Yeh Alexander, Morgan Alexander, Colosimo Marc, Hirschman Lynette
The MITRE Corporation, 202 Burlington Road, Bedford, MA 01730, USA.
BMC Bioinformatics. 2005;6 Suppl 1(Suppl 1):S2. doi: 10.1186/1471-2105-6-S1-S2. Epub 2005 May 24.
The biological research literature is a major repository of knowledge. As the amount of literature increases, it will get harder to find the information of interest on a particular topic. There has been an increasing amount of work on text mining this literature, but comparing this work is hard because of a lack of standards for making comparisons. To address this, we worked with colleagues at the Protein Design Group, CNB-CSIC, Madrid to develop BioCreAtIvE (Critical Assessment for Information Extraction in Biology), an open common evaluation of systems on a number of biological text mining tasks. We report here on task 1A, which deals with finding mentions of genes and related entities in text. "Finding mentions" is a basic task, which can be used as a building block for other text mining tasks. The task makes use of data and evaluation software provided by the (US) National Center for Biotechnology Information (NCBI).

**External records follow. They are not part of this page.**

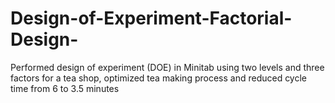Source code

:# Design-of-Experiment-Factorial-Design-
Performed design of experiment (DOE) in Minitab using two levels and three factors for a tea shop, optimized tea making process and reduced cycle time from 6 to 3.5 minutes
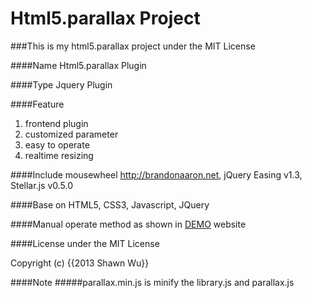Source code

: Html5.parallax Project
=========

###This is my html5.parallax project under the MIT License

####Name 
Html5.parallax Plugin

####Type 
Jquery Plugin

####Feature 
1. frontend plugin 
2. customized parameter
3. easy to operate
4. realtime resizing

####Include
mousewheel http://brandonaaron.net, jQuery Easing v1.3, Stellar.js v0.5.0

####Base on
HTML5, CSS3, Javascript, JQuery

####Manual
operate method as shown in <a href="http://www.water-start.net:3355/html5.parallax/myParallax.html">DEMO</a> website

####License
under the MIT License <p>Copyright (c) {{2013 Shawn Wu}}</p>

####Note
#####parallax.min.js 
is minify the library.js and parallax.js
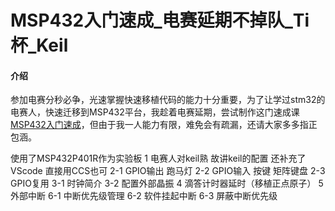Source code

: # MSP432入门速成_电赛延期不掉队_Ti杯_Keil

#### 介绍
参加电赛分秒必争，光速掌握快速移植代码的能力十分重要，为了让学过stm32的电赛人，快速迁移到MSP432平台，我趁着电赛延期，尝试制作这门速成课[MSP432入门速成](https://www.bilibili.com/video/BV1Rb4y1z7KJ)，但由于我一人能力有限，难免会有疏漏，还请大家多多指正包涵。

使用了MSP432P401R作为实验板
1 电赛人对keil熟 故讲keil的配置 还补充了VScode 直接用CCS也可
2-1 GPIO输出 跑马灯
2-2 GPIO输入 按键 矩阵键盘
2-3 GPIO复用 
3-1 时钟简介
3-2 配置外部晶振
4 滴答计时器延时（移植正点原子）
5 外部中断
6-1 中断优先级管理
6-2 软件挂起中断
6-3 屏蔽中断优先级
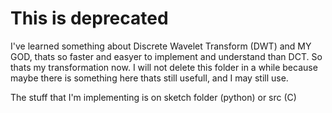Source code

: # This is deprecated
I've learned something about Discrete Wavelet Transform (DWT) and MY GOD, thats so faster and easyer to implement and understand than DCT. So thats my transformation now. I will not delete this folder in a while because maybe there is something here thats still usefull, and I may still use.

The stuff that I'm implementing is on sketch folder (python) or src (C)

15 teams took part in task 1A. A number of teams achieved scores over 80% F-measure (balanced precision and recall). The teams that tried to use their task 1A systems to help on other BioCreAtIvE tasks reported mixed results.
The 80% plus F-measure results are good, but still somewhat lag the best scores achieved in some other domains such as newswire, due in part to the complexity and length of gene names, compared to person or organization names in newswire.
生物学研究文献是知识的主要宝库。随着文献数量的增加,要找到特定主题的相关信息变得更加困难。目前已有越来越多关于对这类文献进行文本挖掘的工作,但由于缺乏用于比较的标准,比较这些工作存在困难。为解决这一问题,我们与马德里西班牙国家研究委员会蛋白质设计小组的同事合作,开发了BioCreAtIvE(生物学信息提取关键评估),这是对一系列生物学文本挖掘任务的系统进行的公开通用评估。我们在此报告任务1A,该任务涉及在文本中查找基因及相关实体的提及。“查找提及”是一项基本任务,可作为其他文本挖掘任务的构建基础。该任务使用了(美国)国家生物技术信息中心(NCBI)提供的数据和评估软件。
15个团队参与了任务1A。一些团队的F值(平衡精确率和召回率)超过了80%。那些试图使用其任务1A系统来辅助完成其他BioCreAtIvE任务的团队,结果参差不齐。
超过80%的F值结果不错,但仍略落后于诸如新闻专线等其他领域所取得的最佳分数,部分原因在于与新闻专线中的人名或组织名相比,基因名称的复杂性和长度。